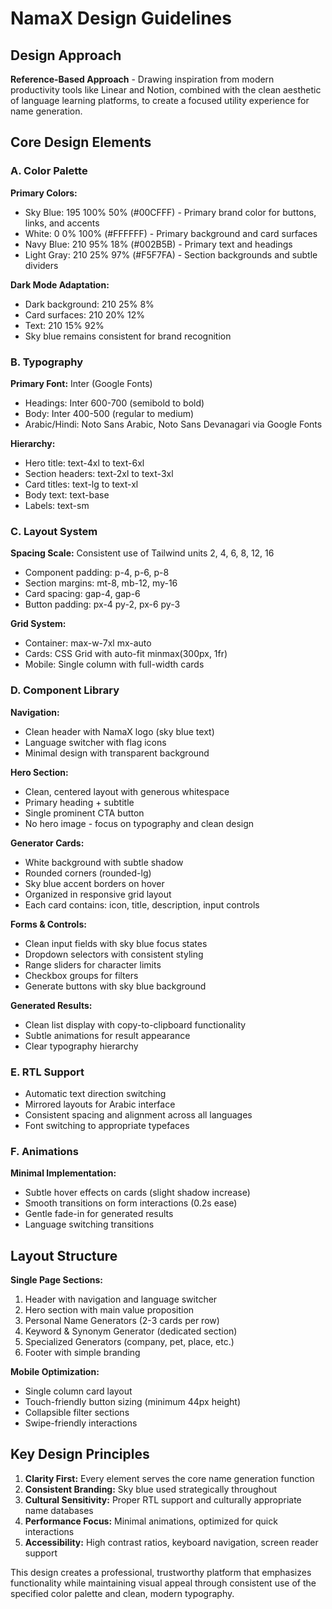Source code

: # NamaX Design Guidelines

## Design Approach
**Reference-Based Approach** - Drawing inspiration from modern productivity tools like Linear and Notion, combined with the clean aesthetic of language learning platforms, to create a focused utility experience for name generation.

## Core Design Elements

### A. Color Palette
**Primary Colors:**
- Sky Blue: 195 100% 50% (#00CFFF) - Primary brand color for buttons, links, and accents
- White: 0 0% 100% (#FFFFFF) - Primary background and card surfaces
- Navy Blue: 210 95% 18% (#002B5B) - Primary text and headings
- Light Gray: 210 25% 97% (#F5F7FA) - Section backgrounds and subtle dividers

**Dark Mode Adaptation:**
- Dark background: 210 25% 8%
- Card surfaces: 210 20% 12%
- Text: 210 15% 92%
- Sky blue remains consistent for brand recognition

### B. Typography
**Primary Font:** Inter (Google Fonts)
- Headings: Inter 600-700 (semibold to bold)
- Body: Inter 400-500 (regular to medium)
- Arabic/Hindi: Noto Sans Arabic, Noto Sans Devanagari via Google Fonts

**Hierarchy:**
- Hero title: text-4xl to text-6xl
- Section headers: text-2xl to text-3xl  
- Card titles: text-lg to text-xl
- Body text: text-base
- Labels: text-sm

### C. Layout System
**Spacing Scale:** Consistent use of Tailwind units 2, 4, 6, 8, 12, 16
- Component padding: p-4, p-6, p-8
- Section margins: mt-8, mb-12, my-16
- Card spacing: gap-4, gap-6
- Button padding: px-4 py-2, px-6 py-3

**Grid System:**
- Container: max-w-7xl mx-auto
- Cards: CSS Grid with auto-fit minmax(300px, 1fr)
- Mobile: Single column with full-width cards

### D. Component Library

**Navigation:**
- Clean header with NamaX logo (sky blue text)
- Language switcher with flag icons
- Minimal design with transparent background

**Hero Section:**
- Clean, centered layout with generous whitespace
- Primary heading + subtitle
- Single prominent CTA button
- No hero image - focus on typography and clean design

**Generator Cards:**
- White background with subtle shadow
- Rounded corners (rounded-lg)
- Sky blue accent borders on hover
- Organized in responsive grid layout
- Each card contains: icon, title, description, input controls

**Forms & Controls:**
- Clean input fields with sky blue focus states
- Dropdown selectors with consistent styling
- Range sliders for character limits
- Checkbox groups for filters
- Generate buttons with sky blue background

**Generated Results:**
- Clean list display with copy-to-clipboard functionality
- Subtle animations for result appearance
- Clear typography hierarchy

### E. RTL Support
- Automatic text direction switching
- Mirrored layouts for Arabic interface
- Consistent spacing and alignment across all languages
- Font switching to appropriate typefaces

### F. Animations
**Minimal Implementation:**
- Subtle hover effects on cards (slight shadow increase)
- Smooth transitions on form interactions (0.2s ease)
- Gentle fade-in for generated results
- Language switching transitions

## Layout Structure
**Single Page Sections:**
1. Header with navigation and language switcher
2. Hero section with main value proposition
3. Personal Name Generators (2-3 cards per row)
4. Keyword & Synonym Generator (dedicated section)
5. Specialized Generators (company, pet, place, etc.)
6. Footer with simple branding

**Mobile Optimization:**
- Single column card layout
- Touch-friendly button sizing (minimum 44px height)
- Collapsible filter sections
- Swipe-friendly interactions

## Key Design Principles
1. **Clarity First:** Every element serves the core name generation function
2. **Consistent Branding:** Sky blue used strategically throughout
3. **Cultural Sensitivity:** Proper RTL support and culturally appropriate name databases
4. **Performance Focus:** Minimal animations, optimized for quick interactions
5. **Accessibility:** High contrast ratios, keyboard navigation, screen reader support

This design creates a professional, trustworthy platform that emphasizes functionality while maintaining visual appeal through consistent use of the specified color palette and clean, modern typography.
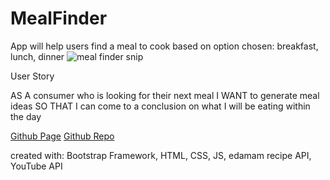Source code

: # MealFinder
App will help users find a meal to cook based on option chosen: breakfast, lunch, dinner 
![meal finder snip](https://user-images.githubusercontent.com/97183405/174420011-6449f89b-424f-4957-92ff-e8bb9bc0b4e7.PNG)

User Story 

AS A consumer who is looking for their next meal 
I WANT to generate meal ideas 
SO THAT I can come to a conclusion on what I will be eating within the day

[Github Page](https://jvelezfd.github.io/MealFinder/)
[Github Repo](https://github.com/JVelezFD/MealFinder)

created with: Bootstrap Framework, HTML, CSS, JS, edamam recipe API, YouTube API
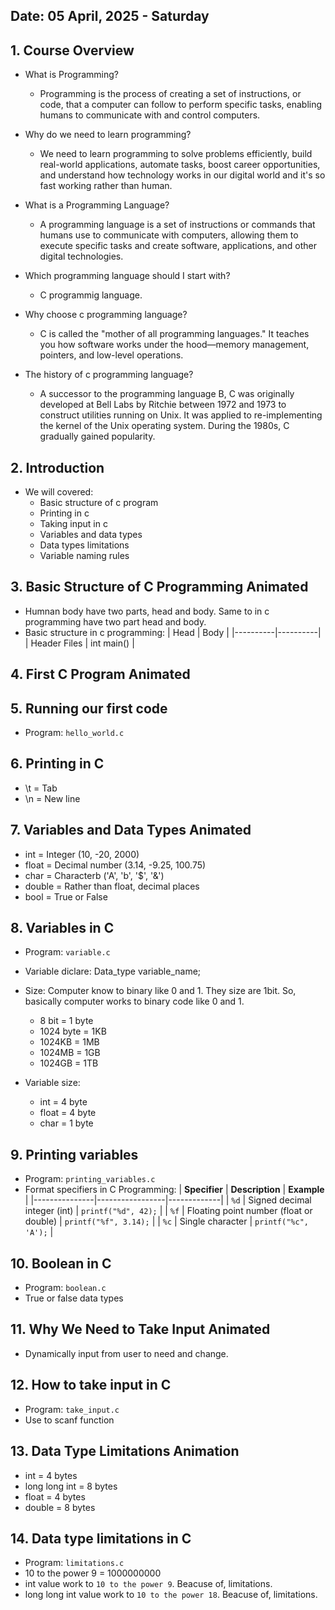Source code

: ## Date: 05 April, 2025 - Saturday

## 1. Course Overview
- What is Programming?
    - Programming is the process of creating a set of instructions, or code, that a computer can follow to perform specific tasks, enabling humans to communicate with and control computers.

- Why do we need to learn programming?
    - We need to learn programming to solve problems efficiently, build real-world applications, automate tasks, boost career opportunities, and understand how technology works in our digital world and it's so fast working rather than human.

- What is a Programming Language?
    - A programming language is a set of instructions or commands that humans use to communicate with computers, allowing them to execute specific tasks and create software, applications, and other digital technologies.

- Which programming language should I start with?
    - C programmig language.

- Why choose c programming language?
    - C is called the "mother of all programming languages." It teaches you how software works under the hood—memory management, pointers, and low-level operations.

- The history of c programming language?
    - A successor to the programming language B, C was originally developed at Bell Labs by Ritchie between 1972 and 1973 to construct utilities running on Unix. It was applied to re-implementing the kernel of the Unix operating system. During the 1980s, C gradually gained popularity.

## 2. Introduction
- We will covered:
    - Basic structure of c program
    - Printing in c
    - Taking input in c
    - Variables and data types
    - Data types limitations
    - Variable naming rules

## 3. Basic Structure of C Programming Animated
- Humnan body have two parts, head and body. Same to in c programming have two part head and body.
- Basic structure in c programming:
    | Head | Body |
    |----------|----------|
    | Header Files | int main() |

## 4. First C Program Animated 

## 5. Running our first code
- Program: `hello_world.c`

## 6. Printing in C
- \t = Tab
- \n = New line

## 7. Variables and Data Types Animated
- int = Integer (10, -20, 2000)
- float = Decimal number (3.14, -9.25, 100.75)
- char = Characterb ('A', 'b', '$', '&')
- double = Rather than float, decimal places
- bool = True or False

## 8. Variables in C
- Program: `variable.c`
- Variable diclare: Data_type variable_name;
- Size: Computer know to binary like 0 and 1. They size are 1bit. So, basically computer works to binary code like 0 and 1.
    - 8 bit = 1 byte
    - 1024 byte = 1KB
    - 1024KB = 1MB
    - 1024MB = 1GB
    - 1024GB = 1TB

- Variable size:
    - int = 4 byte
    - float = 4 byte
    - char = 1 byte

## 9. Printing variables
- Program: `printing_variables.c`
- Format specifiers in C Programming:
    | **Specifier** | **Description** | **Example** |
    |---------------|-----------------|-------------|
    | `%d` | Signed decimal integer (int) | `printf("%d", 42);` |
    | `%f` | Floating point number (float or double) | `printf("%f", 3.14);` |
    | `%c` | Single character | `printf("%c", 'A');` |

## 10. Boolean in C
- Program: `boolean.c`
- True or false data types

## 11. Why We Need to Take Input Animated
- Dynamically input from user to need and change.

## 12. How to take input in C
- Program: `take_input.c`
- Use to scanf function

## 13. Data Type Limitations Animation
- int = 4 bytes
- long long int = 8 bytes
- float = 4 bytes
- double = 8 bytes

## 14. Data type limitations in C
- Program: `limitations.c`
- 10 to the power 9 = 1000000000
- int value work to `10 to the power 9`. Beacuse of, limitations.
- long long int value work to `10 to the power 18`. Beacuse of, limitations.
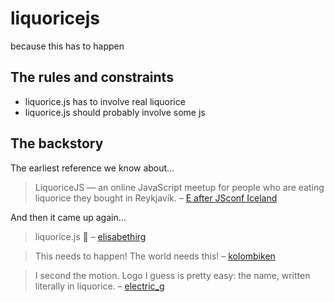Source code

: # liquoricejs
because this has to happen

## The rules and constraints

* liquorice.js has to involve real liquorice
* liquorice.js should probably involve some js

## The backstory

The earliest reference we know about…

> LiquoriceJS — an online JavaScript meetup for people who are eating liquorice they bought in Reykjavík.
– [E after JSconf Iceland](https://twitter.com/elisabethirg/status/770311077905174528)

And then it came up again…

> liquorice.js 🖤
– [elisabethirg](https://twitter.com/elisabethirg/status/825088090855321602)

> This needs to happen! The world needs this! 
– [kolombiken](https://twitter.com/kolombiken/status/825088976809816067)

> I second the motion. Logo I guess is pretty easy: the name, written literally in liquorice.
– [electric_g](https://twitter.com/electric_g/status/825090847326756864)
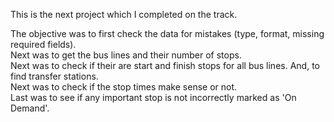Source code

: This is the next project which I completed on the track.

The objective was to first check the data for mistakes (type, format, missing required fields).  
Next was to get the bus lines and their number of stops.  
Next was to check if their are start and finish stops for all bus lines. And, to find transfer stations.  
Next was to check if the stop times make sense or not.  
Last was to see if any important stop is not incorrectly marked as 'On Demand'.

[WHAT THIS TASK INVOLVES] From the listing above, copy every line that holds the string "interactions".

[SOLUTION TO THE EXERCISE]
- Smooth transitions on form interactions (0.2s ease)
- Swipe-friendly interactions
4. **Performance Focus:** Minimal animations, optimized for quick interactions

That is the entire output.